The Missing Entrepreneurs

The Missing Entrepreneurs

The Diversity of Female Entrepreneurship in Europe, 1900-2020

About

While female entrepreneurship remains an untapped source for inclusive growth and innovation, we still lack the tools to support female entrepreneurs. Current debates center around the question why women’s entrepreneurship is limited today, treating it as a recent phenomenon. Nevertheless, historical case-studies prior to the twentieth century show that women participated in diverse forms of entrepreneurship in the past and hint to the possibly of profound (non-linear) changes in female entrepreneurship over time. In the absence of systematic diachronic data, however, we still know little about how female entrepreneurship developed over time, let alone about the validity of contemporary theories to explain changes over time and between regions. 

This project, therefore, aims to answer three key research questions about female entrepreneurship: 1) What barriers women face(d) when they start and run a business; 2) If and how these barriers change, and 3) How women’s solutions to these constraints change over time. Instead of single factors, this project is the first to explain how the interaction between the historical structural and institutional factors led to (non-linear) development of diverse patterns of female entrepreneurship in twentieth century Europe. It gathers new historical evidence on female business-owners and innovators from digital sources for a comparative analysis of 28 European countries since 1980, and archival sources for an in-depth case-study of the Netherlands, the UK, and France since 1900.

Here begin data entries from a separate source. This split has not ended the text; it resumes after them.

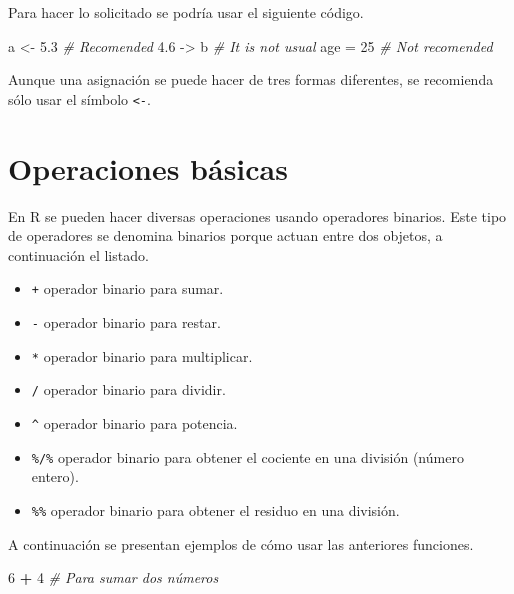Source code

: \documentclass[10pt,]{krantz}
\makeatletter
\newenvironment{Shaded}{\begin{snugshade}}{\end{snugshade}}
\newcommand{\DecValTok}[1]{\textcolor[rgb]{0.00,0.00,0.81}{#1}}
\newcommand{\FloatTok}[1]{\textcolor[rgb]{0.00,0.00,0.81}{#1}}
\newcommand{\StringTok}[1]{\textcolor[rgb]{0.31,0.60,0.02}{#1}}
\newcommand{\CommentTok}[1]{\textcolor[rgb]{0.56,0.35,0.01}{\textit{#1}}}
\newcommand{\OperatorTok}[1]{\textcolor[rgb]{0.81,0.36,0.00}{\textbf{#1}}}
\newcommand{\NormalTok}[1]{#1}
\providecommand{\tightlist}{%
  \setlength{\itemsep}{0pt}\setlength{\parskip}{0pt}}
\let\proglang=\textsf
\newenvironment{kframe}{%
\medskip{}
\setlength{\fboxsep}{.8em}
 \def\at@end@of@kframe{}%
 \ifinner\ifhmode%
  \def\at@end@of@kframe{\end{minipage}}%
  \begin{minipage}{\columnwidth}%
 \fi\fi%
 \def\FrameCommand##1{\hskip\@totalleftmargin \hskip-\fboxsep
 \colorbox{shadecolor}{##1}\hskip-\fboxsep
     \hskip-\linewidth \hskip-\@totalleftmargin \hskip\columnwidth}%
 \MakeFramed {\advance\hsize-\width
   \@totalleftmargin\z@ \linewidth\hsize
   \@setminipage}}%
 {\par\unskip\endMakeFramed%
 \at@end@of@kframe}
\renewenvironment{Shaded}{\begin{kframe}}{\end{kframe}}
\let\BeginKnitrBlock\begin \let\EndKnitrBlock\end
\makeatother
\begin{document}
Para hacer lo solicitado se podría usar el siguiente código.

\begin{Shaded}
\begin{Highlighting}[]
\NormalTok{a <-}\StringTok{ }\FloatTok{5.3} \CommentTok{# Recomended}
\FloatTok{4.6}\NormalTok{ ->}\StringTok{ }\NormalTok{b }\CommentTok{# It is not usual}
\NormalTok{age =}\StringTok{ }\DecValTok{25} \CommentTok{# Not recomended}
\end{Highlighting}
\end{Shaded}

\BeginKnitrBlock{rmdimportant}
Aunque una asignación se puede hacer de tres formas diferentes, se
recomienda sólo usar el símbolo \texttt{\textless{}-}.
\EndKnitrBlock{rmdimportant}

\section{\texorpdfstring{Operaciones básicas
}{Operaciones básicas }}\label{operaciones-basicas}

En \proglang{R} se pueden hacer diversas operaciones usando operadores
binarios. Este tipo de operadores se denomina binarios porque actuan
entre dos objetos, a continuación el listado.

\begin{itemize}
\tightlist
\item
  \texttt{+} operador binario para sumar.
\item
  \texttt{-} operador binario para restar.
\item
  \texttt{*} operador binario para multiplicar.
\item
  \texttt{/} operador binario para dividir.
\item
  \texttt{\^{}} operador binario para potencia.
\item
  \texttt{\%/\%} operador binario para obtener el cociente en una
  división (número entero).
\item
  \texttt{\%\%} operador binario para obtener el residuo en una
  división.
\end{itemize}

A continuación se presentan ejemplos de cómo usar las anteriores
funciones.

\begin{Shaded}
\begin{Highlighting}[]
\DecValTok{6} \OperatorTok{+}\StringTok{ }\DecValTok{4}  \CommentTok{# Para sumar dos números}
\end{Highlighting}
\end{Shaded}
\end{document}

The project pioneers a comparative historical approach that combines statistical and qualitative techniques to uncover new explanations of female entrepreneurship in the long 20th century. It challenges the narrative of linear progression in female entrepreneurship, extend the focus to informal local solutions and underlines (combination of) structural and institutional conditions to explain the impact of varying policies. It thus lays the foundation for new intervention tools to increase female entrepreneurship.